Obtaining and transforming different models into IR format using OpenVINO toolkit:
The OpenVino Toolkit (Open Visual Inference and Neural network Optimization toolkit) is an open-source deep-learning toolkit originally developed by the OpenCV team includes different tools to convert different deep learning models into IR format using the model optimizer tool. In the process of converting models made out of different frameworks the model optimizer tool simply works as a translator which actually just translates the frequently used deep learning operations such as for Tensorflow we see, Conv2D, Conv3D, Dropout, Dense, BatchNormalization, etc., for Caffe we use convolution, dropout_layer, etc. to their respective similar representation in the OpenVino toolkit and tunes them with the associated weights and biases from the trained model. The Intel Distribution of OpenVINO toolkit has quite a large collection of different pre-trained models available on the following website which you can deploy to different devices. These pre-trained model can be directly downloaded by the model downloader tool. The pre-trained models downloaded using the model downloader tool already comes in the Intermediate representation format with different precision levels. These precision levels actually are the precision levels of the saved weights and biases of the model. Different precision levels include FP32(32 bit Floating Point), FP16(16-bit Floating-Point), INT16(16-bit Integer), INT8(8-bit Integer, available for only the pre-trained models) and many more. These precision levels are actually important because of ease of deployment into different platforms. Less precision makes less accurate results but the model takes much fewer resources to run, making it available for full deployment into edge devices without substantially hampering the performance of both the device and the model. Let us take a look at how we can use the model downloader to download pre-trained models from the Intel OpenVINO toolkit’s website and how to use them to get the inference on a given input.

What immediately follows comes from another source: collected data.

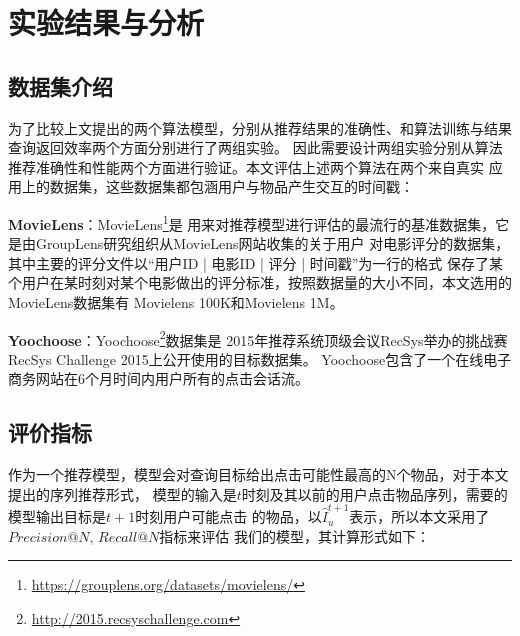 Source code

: ﻿%
\chapter{实验结果与分析}

\section{数据集介绍}

为了比较上文提出的两个算法模型，分别从推荐结果的准确性、和算法训练与结果查询返回效率两个方面分别进行了两组实验。%
因此需要设计两组实验分别从算法推荐准确性和性能两个方面进行验证。本文评估上述两个算法在两个来自真实%
应用上的数据集，这些数据集都包涵用户与物品产生交互的时间戳：

\textbf{MovieLens}：MovieLens\footnote{\url{https://grouplens.org/datasets/movielens/}}是%
用来对推荐模型进行评估的最流行的基准数据集，它是由GroupLens研究组织从MovieLens网站收集的关于用户%
对电影评分的数据集，其中主要的评分文件以“用户ID | 电影ID | 评分 | 时间戳”为一行的格式%
保存了某个用户在某时刻对某个电影做出的评分标准，按照数据量的大小不同，本文选用的MovieLens数据集有%
Movielens 100K和Movielens 1M。

\textbf{Yoochoose}：Yoochoose\footnote{\url{http://2015.recsyschallenge.com}}数据集是%
2015年推荐系统顶级会议RecSys举办的挑战赛RecSys Challenge 2015上公开使用的目标数据集。%
Yoochoose包含了一个在线电子商务网站在6个月时间内用户所有的点击会话流。%




\section{评价指标}
作为一个推荐模型，模型会对查询目标给出点击可能性最高的N个物品，对于本文提出的序列推荐形式，%
模型的输入是$t$时刻及其以前的用户点击物品序列，需要的模型输出目标是$t+1$时刻用户可能点击%
的物品，以$\hat{I}_{u}^{t+1}$表示，所以本文采用了$Precision@N$, $Recall@N$指标来评估%
我们的模型，其计算形式如下：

The following is the link of the pre-trained model containing the documentation of preprocessing the inputs before feeding into the model.

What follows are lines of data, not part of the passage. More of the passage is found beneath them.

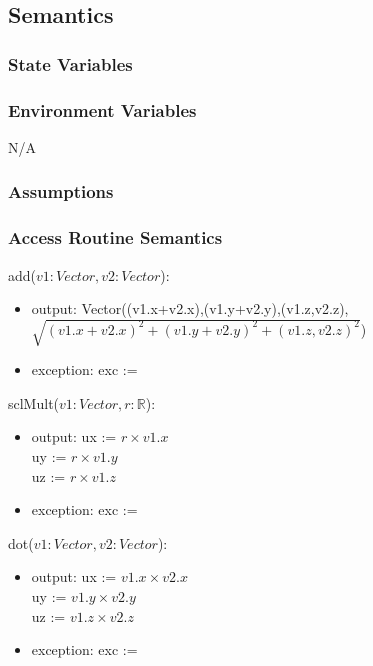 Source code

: \documentclass[12pt, titlepage]{article}
\begin{document}
\subsection{Semantics}
\subsubsection{State Variables}

\subsubsection{Environment Variables}
N/A

\subsubsection{Assumptions}

\subsubsection{Access Routine Semantics}
\noindent add($v1:Vector, v2:Vector$):
\begin{itemize}
	\item output: 
	Vector((v1.x+v2.x),(v1.y+v2.y),(v1.z,v2.z),$\sqrt{(v1.x+v2.x)^2+(v1.y+v2.y)^2+(v1.z,v2.z)^2}$)
	\item exception: exc := \\
\end{itemize}

\noindent sclMult($v1:Vector, r:\mathbb{R}$):
\begin{itemize}
	\item output: 
	ux := $r \times v1.x$ \\
	uy := $r \times v1.y$ \\
	uz := $r \times v1.z$ \\	
	\item exception: exc := \\
\end{itemize}


\noindent dot($v1:Vector, v2:Vector$):
\begin{itemize}
	\item output: 
	ux := $v1.x \times v2.x$ \\
	uy := $v1.y \times v2.y$ \\
	uz := $v1.z \times v2.z$ \\
	\item exception: exc := \\
\end{itemize}
\end{document}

Provided that the OpenVINO toolkit is installed and properly configured on your local machine let’s jump right into the procedure of downloading the above model. Head over to your OpenVINO installation directory and open the Terminal or Command Prompt with Administrator privileges. Now to download the above model issue the following command:
python C:/<OPENVINO_INSTALLATION_DIRECTORY>/openvino/deployment_tools/tools/model_downloader/downloader.py --name vehicle-attributes-recognition-barrier-0039 --progress_format=json --precisions FP16,INT8 -o \Users\<USER_ID>\Desktop
The above command uses the downloader.py python program which parses the command line arguments :
- — name: for providing the model name( if in place of — name, “ — all” is provided all the available pre-trained models will be downloaded),
- — precisions: for providing different precision levels (if nothing provided, all available precision level of the model will be downloaded)
- — progress_format=json: makes the format of the progress report in JSON format, which can be analysed by the program.